## WHAT IS NEEDED
Pull each line holding the word "github" from the data.

####

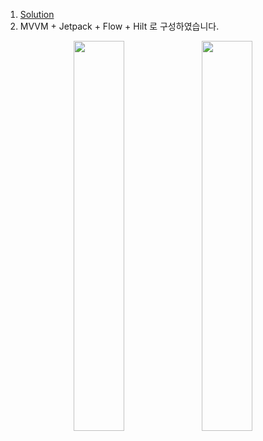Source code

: 1. [Solution](https://github.com/CoreaNim/hicaretest/blob/main/app/src/main/java/net/hicare/hicaretest/Solution.kt)
2. MVVM + Jetpack + Flow + Hilt 로 구성하였습니다.
<p align="center">
  <img width="40%" src="https://github.com/CoreaNim/hicaretest/assets/2545783/3fc03ace-a0f0-4e48-bab5-5211b4762319">
  <img width="40%" src="https://github.com/CoreaNim/hicaretest/assets/2545783/3369c898-32e1-4d7b-9535-d7dbce06c706">
</p>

####

## OUTPUT OF THE EXERCISE
: 1. [Solution](https://github.com/CoreaNim/hicaretest/blob/main/app/src/main/java/net/hicare/hicaretest/Solution.kt)
  <img width="40%" src="https://github.com/CoreaNim/hicaretest/assets/2545783/3fc03ace-a0f0-4e48-bab5-5211b4762319">
  <img width="40%" src="https://github.com/CoreaNim/hicaretest/assets/2545783/3369c898-32e1-4d7b-9535-d7dbce06c706">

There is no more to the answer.